Out of the lines below, please list those that hold the string "veces".

[Exercise material — start]

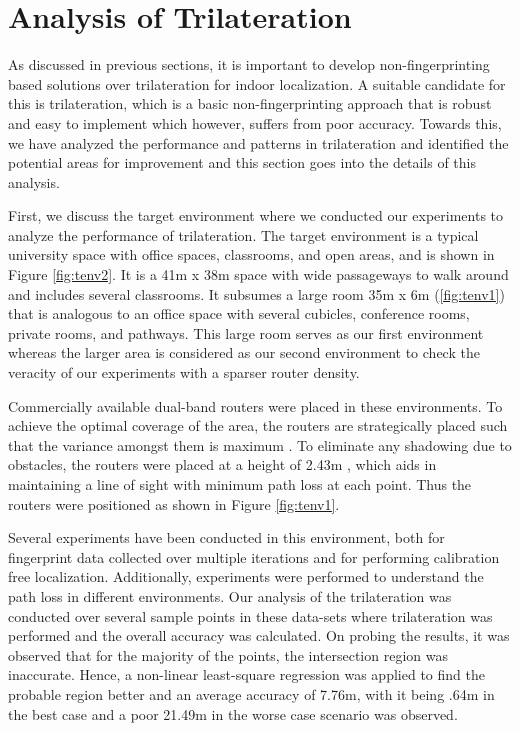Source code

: \documentclass[twocolumn]{svjour3}
\begin{document}
\section{\textbf{Analysis of Trilateration}}

As discussed in previous sections, it is important to develop non-fingerprinting based solutions over trilateration for indoor localization. A suitable candidate for this is trilateration, which is a basic non-fingerprinting approach that is robust and easy to implement which however, suffers from poor accuracy. Towards this, we have analyzed the performance and patterns in trilateration and identified the potential areas for improvement and this section goes into the details of this analysis.

First, we discuss the target environment where we conducted our experiments to analyze the performance of trilateration. The target environment is a typical university space with office spaces, classrooms, and open areas, and is shown in Figure \ref{fig:tenv2}. It is a 41m x 38m space with wide passageways to walk around and includes several classrooms. It subsumes a large room 35m x 6m (\ref{fig:tenv1}) that is analogous to an office space with several cubicles, conference rooms, private rooms, and pathways. This large room serves as our first environment whereas the larger area is considered as our second environment to check the veracity of our experiments with a sparser router density.

Commercially available dual-band routers were placed in these environments. To achieve the optimal coverage of the area, the routers are strategically placed such that the variance amongst them is maximum \citep*{shanmugaapriyan2014pragmatic, kaemarungsi2012analysis, CiscoLocation}. To eliminate any shadowing due to obstacles, the routers were placed at a height of 2.43m \citep*{shanmugaapriyan2014pragmatic}, which aids in maintaining a line of sight with minimum path loss at each point. Thus the routers were positioned as shown in Figure \ref{fig:tenv1}.

Several experiments have been conducted in this environment, both for fingerprint data collected over multiple iterations\citep*{shanmugaapriyan2014pragmatic} and for performing calibration free localization. Additionally, experiments were performed to understand the path loss in different environments. Our analysis of the trilateration was conducted over several sample points in these data-sets where trilateration was performed and the overall accuracy was calculated. On probing the results, it was observed that for the majority of the points, the intersection region was inaccurate. Hence, a non-linear least-square regression was applied to find the probable region better and an average accuracy of 7.76m, with it being .64m in the best case and a poor 21.49m in the worse case scenario was observed. 
\end{document}
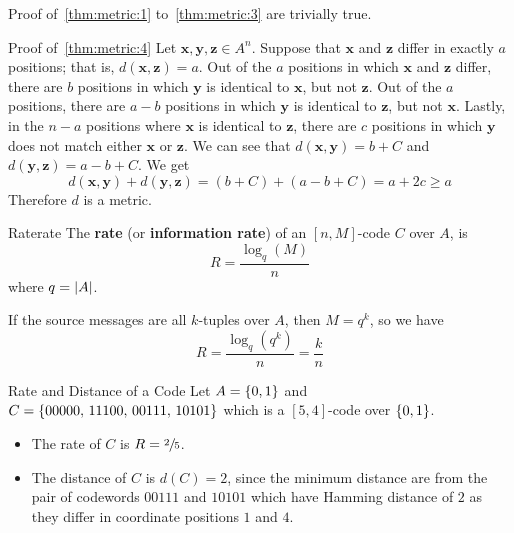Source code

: \begin{Proof}{}{}

    Proof of~\ref{thm:metric:1} to~\ref{thm:metric:3} are trivially true.

    Proof of~\ref{thm:metric:4} Let $ \symbf{x},\symbf{y},\symbf{z}\in A^n $. Suppose that $ \symbf{x} $
    and $ \symbf{z} $ differ in exactly $ a $ positions; that is, $ d(\symbf{x},\symbf{z})=a $.
    Out of the $ a $ positions in which $ \symbf{x} $ and $ \symbf{z} $ differ,
    there are $ b $ positions in which $ \symbf{y} $ is identical to
    $ \symbf{x} $, but not $ \symbf{z} $. Out of the $ a $ positions,
    there are $ a-b $ positions in which $ \symbf{y} $ is identical to
    $ \symbf{z} $, but not $ \symbf{x} $. Lastly, in the $ n-a $ positions
    where $ \symbf{x} $ is identical to $ \symbf{z} $, there are $ c $
    positions in which $ \symbf{y} $ does not match either
    $ \symbf{x} $ or $ \symbf{z} $. We can see that
    $ d(\symbf{x},\symbf{y})=b+C $ and $ d(\symbf{y},\symbf{z})=a-b+C $. We get
    \[ d(\symbf{x},\symbf{y})+d(\symbf{y},\symbf{z})=(b+C) + (a-b+C)=a+2c\geqslant a \]
    Therefore $ d $ is a metric.
\end{Proof}

\begin{Definition}{Rate}{rate}
    The \textbf{rate} (or \textbf{information rate}) of an $ [n,M] $-code $ C $ over
    $ A $, is
    \[ R=\frac{\log_q(M)}{n} \]
    where $ q=\lvert A\rvert $.

    If the source messages are all $ k $-tuples over $ A $, then $ M=q^k $, so we have
    \[ R=\frac{\log_q(q^k)}{n}=\frac{k}{n}  \]
\end{Definition}

\begin{Example}{Rate and Distance of a Code}{}
    Let $ A=\{0,1\} $ and $ C=\{00000,\,11100,\,00111,\,10101\} $ which is a
    $ [5,4] $-code over $ \{0,1\} $.
    \begin{itemize}
        \item The rate of $ C $ is $ R=\sfrac{2}{5} $.
        \item The distance of $ C $ is $ d(C)=2 $, since the minimum distance
              are from the pair of codewords $ 00111 $ and $ 10101 $ which
              have Hamming distance of $ 2 $ as they differ in coordinate
              positions $ 1 $ and $ 4 $.
    \end{itemize}
\end{Example}
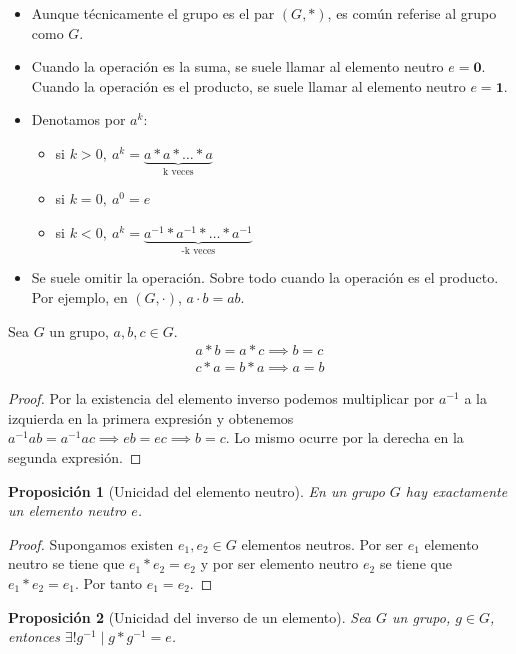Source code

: \documentclass{book}
\newtheorem{pro}{Proposición}
\theoremstyle{definition}
\theoremstyle{remark}
\newcommand{\inv}[1]{#1^{-1}}
\begin{document}
\begin{itemize}
	\item Aunque técnicamente el grupo es el par $(G, \ast)$, es común referise al grupo como $G$.
	\item Cuando la operación es la suma, se suele llamar al elemento neutro $e = \mathbf{0}$. Cuando la operación es el producto, se suele llamar al elemento neutro $e = \mathbf{1}$.
	\item Denotamos por $a^k$:
	\begin{itemize}
		\item si $k > 0,\ a^k = \underbrace{a \ast a \ast \dots \ast a}_\text{k veces}$
		\item si $k = 0,\ a^0 = e$
		\item si $k < 0,\ a^k = \underbrace{\inv{a} \ast \inv{a} \ast \dots \ast \inv{a}}_\text{-k veces}$
	\end{itemize}
	\item Se suele omitir la operación. Sobre todo cuando la operación es el producto. Por ejemplo, en $(G, \cdot)$, $a \cdot b = ab$.
\end{itemize}

\begin{thm}
	Sea $G$ un grupo, $a, b, c \in G$.
	\begin{align}
		a \ast b = a \ast c \implies b = c \\
		c \ast a = b \ast a \implies a = b
	\end{align}
\end{thm}

\begin{proof}
	Por la existencia del elemento inverso podemos multiplicar por $\inv{a}$ a la izquierda en la primera expresión y obtenemos $\inv{a} a b = \inv{a} a c \implies e b = e c \implies b = c$. Lo mismo ocurre por la derecha en la segunda expresión.
\end{proof}

\begin{pro}[Unicidad del elemento neutro]
	En un grupo $G$ hay exactamente un elemento neutro $e$.
\end{pro}

\begin{proof}
	Supongamos existen $e_1, e_2 \in G$ elementos neutros. Por ser $e_1$ elemento neutro se tiene que $e_1 \ast e_2 = e_2$ y por ser elemento neutro $e_2$ se tiene que $e_1 \ast e_2 = e_1$. Por tanto $e_1 = e_2$.
\end{proof}

\begin{pro}[Unicidad del inverso de un elemento]
	Sea $G$ un grupo, $g \in G$, entonces $\exists! \inv{g} \mid g \ast \inv{g} = e$. 
\end{pro}
\end{document}
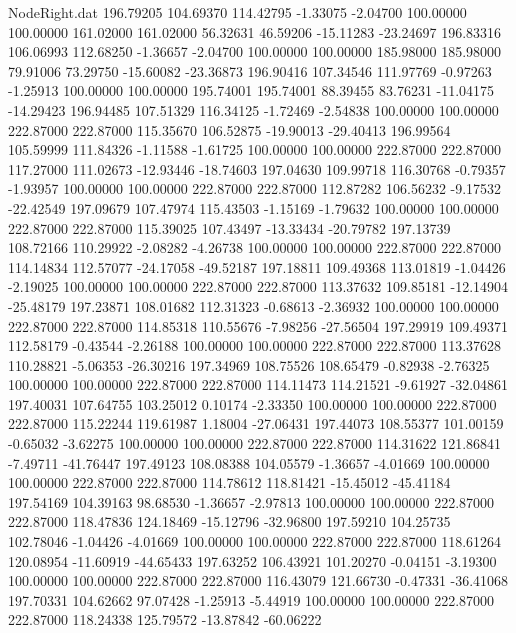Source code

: \begin{filecontents}{NodeRight.dat}
 196.79205  104.69370  114.42795    -1.33075   -2.04700  100.00000  100.00000  161.02000  161.02000   56.32631   46.59206  -15.11283  -23.24697
 196.83316  106.06993  112.68250    -1.36657   -2.04700  100.00000  100.00000  185.98000  185.98000   79.91006   73.29750  -15.60082  -23.36873
 196.90416  107.34546  111.97769    -0.97263   -1.25913  100.00000  100.00000  195.74001  195.74001   88.39455   83.76231  -11.04175  -14.29423
 196.94485  107.51329  116.34125    -1.72469   -2.54838  100.00000  100.00000  222.87000  222.87000  115.35670  106.52875  -19.90013  -29.40413
 196.99564  105.59999  111.84326    -1.11588   -1.61725  100.00000  100.00000  222.87000  222.87000  117.27000  111.02673  -12.93446  -18.74603
 197.04630  109.99718  116.30768    -0.79357   -1.93957  100.00000  100.00000  222.87000  222.87000  112.87282  106.56232   -9.17532  -22.42549
 197.09679  107.47974  115.43503    -1.15169   -1.79632  100.00000  100.00000  222.87000  222.87000  115.39025  107.43497  -13.33434  -20.79782
 197.13739  108.72166  110.29922    -2.08282   -4.26738  100.00000  100.00000  222.87000  222.87000  114.14834  112.57077  -24.17058  -49.52187
 197.18811  109.49368  113.01819    -1.04426   -2.19025  100.00000  100.00000  222.87000  222.87000  113.37632  109.85181  -12.14904  -25.48179
 197.23871  108.01682  112.31323    -0.68613   -2.36932  100.00000  100.00000  222.87000  222.87000  114.85318  110.55676   -7.98256  -27.56504
 197.29919  109.49371  112.58179    -0.43544   -2.26188  100.00000  100.00000  222.87000  222.87000  113.37628  110.28821   -5.06353  -26.30216
 197.34969  108.75526  108.65479    -0.82938   -2.76325  100.00000  100.00000  222.87000  222.87000  114.11473  114.21521   -9.61927  -32.04861
 197.40031  107.64755  103.25012     0.10174   -2.33350  100.00000  100.00000  222.87000  222.87000  115.22244  119.61987    1.18004  -27.06431
 197.44073  108.55377  101.00159    -0.65032   -3.62275  100.00000  100.00000  222.87000  222.87000  114.31622  121.86841   -7.49711  -41.76447
 197.49123  108.08388  104.05579    -1.36657   -4.01669  100.00000  100.00000  222.87000  222.87000  114.78612  118.81421  -15.45012  -45.41184
 197.54169  104.39163   98.68530    -1.36657   -2.97813  100.00000  100.00000  222.87000  222.87000  118.47836  124.18469  -15.12796  -32.96800
 197.59210  104.25735  102.78046    -1.04426   -4.01669  100.00000  100.00000  222.87000  222.87000  118.61264  120.08954  -11.60919  -44.65433
 197.63252  106.43921  101.20270    -0.04151   -3.19300  100.00000  100.00000  222.87000  222.87000  116.43079  121.66730   -0.47331  -36.41068
 197.70331  104.62662   97.07428    -1.25913   -5.44919  100.00000  100.00000  222.87000  222.87000  118.24338  125.79572  -13.87842  -60.06222

\end{filecontents}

[Exercise material — finish]

§ **Solution to this problem**:
		\item si $k > 0,\ a^k = \underbrace{a \ast a \ast \dots \ast a}_\text{k veces}$
		\item si $k < 0,\ a^k = \underbrace{\inv{a} \ast \inv{a} \ast \dots \ast \inv{a}}_\text{-k veces}$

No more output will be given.